Would you print each of the entries below precisely as given?

Records from a collection:
————————

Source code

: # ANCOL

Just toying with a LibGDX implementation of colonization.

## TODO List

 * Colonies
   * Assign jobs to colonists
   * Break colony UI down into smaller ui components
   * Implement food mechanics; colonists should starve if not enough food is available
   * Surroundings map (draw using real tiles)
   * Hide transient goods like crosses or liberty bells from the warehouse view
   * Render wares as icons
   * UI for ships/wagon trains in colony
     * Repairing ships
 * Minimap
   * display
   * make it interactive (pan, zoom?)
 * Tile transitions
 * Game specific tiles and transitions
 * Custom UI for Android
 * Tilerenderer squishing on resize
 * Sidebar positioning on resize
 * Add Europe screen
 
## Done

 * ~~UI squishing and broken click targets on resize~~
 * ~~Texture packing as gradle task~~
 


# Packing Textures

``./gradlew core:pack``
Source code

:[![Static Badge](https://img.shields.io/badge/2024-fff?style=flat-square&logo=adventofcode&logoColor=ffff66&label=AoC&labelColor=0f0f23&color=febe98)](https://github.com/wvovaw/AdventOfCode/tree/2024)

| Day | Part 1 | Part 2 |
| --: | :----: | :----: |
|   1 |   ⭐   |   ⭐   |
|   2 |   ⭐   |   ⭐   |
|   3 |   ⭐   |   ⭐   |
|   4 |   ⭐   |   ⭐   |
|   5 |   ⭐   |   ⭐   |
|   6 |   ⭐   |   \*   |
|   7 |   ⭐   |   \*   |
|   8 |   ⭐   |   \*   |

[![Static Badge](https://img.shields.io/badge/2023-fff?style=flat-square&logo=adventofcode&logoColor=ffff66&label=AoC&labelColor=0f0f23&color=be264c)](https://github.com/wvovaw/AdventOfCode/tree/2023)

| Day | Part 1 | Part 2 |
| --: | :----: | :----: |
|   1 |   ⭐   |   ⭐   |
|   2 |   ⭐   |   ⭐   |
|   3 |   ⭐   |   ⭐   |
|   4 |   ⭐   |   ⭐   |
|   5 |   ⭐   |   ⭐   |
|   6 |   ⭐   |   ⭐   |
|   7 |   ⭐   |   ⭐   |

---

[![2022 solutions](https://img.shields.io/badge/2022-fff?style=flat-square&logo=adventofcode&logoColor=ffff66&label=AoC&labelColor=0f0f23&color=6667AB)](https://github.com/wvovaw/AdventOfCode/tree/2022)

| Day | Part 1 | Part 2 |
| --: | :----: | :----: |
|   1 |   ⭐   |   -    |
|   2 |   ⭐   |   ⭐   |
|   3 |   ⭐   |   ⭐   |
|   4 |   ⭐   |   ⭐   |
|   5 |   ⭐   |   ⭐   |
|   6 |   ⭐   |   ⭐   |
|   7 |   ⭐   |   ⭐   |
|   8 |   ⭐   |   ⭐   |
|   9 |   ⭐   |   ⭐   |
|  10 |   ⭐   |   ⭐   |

————————

-- EXPECTED OUTPUT --
Source code

: # ANCOL

Just toying with a LibGDX implementation of colonization.

## TODO List

 * Colonies
   * Assign jobs to colonists
   * Break colony UI down into smaller ui components
   * Implement food mechanics; colonists should starve if not enough food is available
   * Surroundings map (draw using real tiles)
   * Hide transient goods like crosses or liberty bells from the warehouse view
   * Render wares as icons
   * UI for ships/wagon trains in colony
     * Repairing ships
 * Minimap
   * display
   * make it interactive (pan, zoom?)
 * Tile transitions
 * Game specific tiles and transitions
 * Custom UI for Android
 * Tilerenderer squishing on resize
 * Sidebar positioning on resize
 * Add Europe screen
 
## Done

 * ~~UI squishing and broken click targets on resize~~
 * ~~Texture packing as gradle task~~
 


# Packing Textures

``./gradlew core:pack``
Source code

:[![Static Badge](https://img.shields.io/badge/2024-fff?style=flat-square&logo=adventofcode&logoColor=ffff66&label=AoC&labelColor=0f0f23&color=febe98)](https://github.com/wvovaw/AdventOfCode/tree/2024)

| Day | Part 1 | Part 2 |
| --: | :----: | :----: |
|   1 |   ⭐   |   ⭐   |
|   2 |   ⭐   |   ⭐   |
|   3 |   ⭐   |   ⭐   |
|   4 |   ⭐   |   ⭐   |
|   5 |   ⭐   |   ⭐   |
|   6 |   ⭐   |   \*   |
|   7 |   ⭐   |   \*   |
|   8 |   ⭐   |   \*   |

[![Static Badge](https://img.shields.io/badge/2023-fff?style=flat-square&logo=adventofcode&logoColor=ffff66&label=AoC&labelColor=0f0f23&color=be264c)](https://github.com/wvovaw/AdventOfCode/tree/2023)

| Day | Part 1 | Part 2 |
| --: | :----: | :----: |
|   1 |   ⭐   |   ⭐   |
|   2 |   ⭐   |   ⭐   |
|   3 |   ⭐   |   ⭐   |
|   4 |   ⭐   |   ⭐   |
|   5 |   ⭐   |   ⭐   |
|   6 |   ⭐   |   ⭐   |
|   7 |   ⭐   |   ⭐   |

---

[![2022 solutions](https://img.shields.io/badge/2022-fff?style=flat-square&logo=adventofcode&logoColor=ffff66&label=AoC&labelColor=0f0f23&color=6667AB)](https://github.com/wvovaw/AdventOfCode/tree/2022)

| Day | Part 1 | Part 2 |
| --: | :----: | :----: |
|   1 |   ⭐   |   -    |
|   2 |   ⭐   |   ⭐   |
|   3 |   ⭐   |   ⭐   |
|   4 |   ⭐   |   ⭐   |
|   5 |   ⭐   |   ⭐   |
|   6 |   ⭐   |   ⭐   |
|   7 |   ⭐   |   ⭐   |
|   8 |   ⭐   |   ⭐   |
|   9 |   ⭐   |   ⭐   |
|  10 |   ⭐   |   ⭐   |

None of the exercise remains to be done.